*** Given records ***

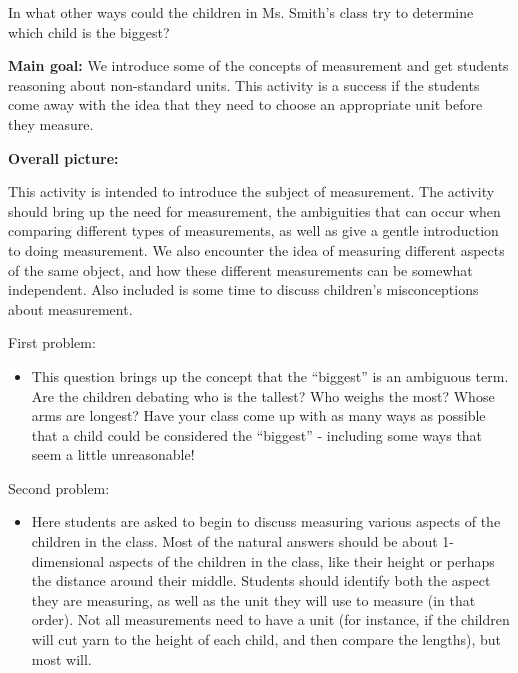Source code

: \documentclass[nooutcomes,noauthor]{ximera}
\begin{document}
\begin{problem}
    In what other ways could the children in Ms. Smith's class try to determine which child is the biggest?
    
   
\end{problem}


\newpage

\begin{instructorNotes}

{\bf Main goal:} We introduce some of the concepts of measurement and get students reasoning about non-standard units. This activity is a success if the students come away with the idea that they need to choose an appropriate unit before they measure.

{\bf Overall picture:}

This activity is intended to introduce the subject of measurement.  The activity should bring up the need for measurement, the ambiguities that can occur when comparing different types of measurements, as well as give a gentle introduction to doing measurement.  We also encounter the idea of measuring different aspects of the same object, and how these different measurements can be somewhat independent.  Also included is some time to discuss children's misconceptions about measurement.

First problem:
\begin{itemize}
	\item         This question brings up the concept that the ``biggest'' is an ambiguous term.  Are the children debating who is the tallest?  Who weighs the most?  Whose arms are longest?  Have your class come up with as many ways as possible that a child could be considered the ``biggest'' - including some ways that seem a little unreasonable!
\end{itemize}


Second problem:
\begin{itemize}
 \item Here students are asked to begin to discuss measuring various aspects of the children in the class.  Most of the natural answers should be about 1-dimensional aspects of the children in the class, like their height or perhaps the distance around their middle.  Students should identify both the aspect they are measuring, as well as the unit they will use to measure (in that order).  Not all measurements need to have a unit (for instance, if the children will cut yarn to the height of each child, and then compare the lengths), but most will.  
        

\end{itemize}
\end{instructorNotes}
\end{document}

*** End of Given records ***

Copy every record exactly, without the pictures.

Source code

: \documentclass[nooutcomes,noauthor]{ximera}
\begin{document}
\begin{problem}
    In what other ways could the children in Ms. Smith's class try to determine which child is the biggest?
    
   
\end{problem}


\newpage

\begin{instructorNotes}

{\bf Main goal:} We introduce some of the concepts of measurement and get students reasoning about non-standard units. This activity is a success if the students come away with the idea that they need to choose an appropriate unit before they measure.

{\bf Overall picture:}

This activity is intended to introduce the subject of measurement.  The activity should bring up the need for measurement, the ambiguities that can occur when comparing different types of measurements, as well as give a gentle introduction to doing measurement.  We also encounter the idea of measuring different aspects of the same object, and how these different measurements can be somewhat independent.  Also included is some time to discuss children's misconceptions about measurement.

First problem:
\begin{itemize}
	\item         This question brings up the concept that the ``biggest'' is an ambiguous term.  Are the children debating who is the tallest?  Who weighs the most?  Whose arms are longest?  Have your class come up with as many ways as possible that a child could be considered the ``biggest'' - including some ways that seem a little unreasonable!
\end{itemize}


Second problem:
\begin{itemize}
 \item Here students are asked to begin to discuss measuring various aspects of the children in the class.  Most of the natural answers should be about 1-dimensional aspects of the children in the class, like their height or perhaps the distance around their middle.  Students should identify both the aspect they are measuring, as well as the unit they will use to measure (in that order).  Not all measurements need to have a unit (for instance, if the children will cut yarn to the height of each child, and then compare the lengths), but most will.  
        

\end{itemize}
\end{instructorNotes}
\end{document}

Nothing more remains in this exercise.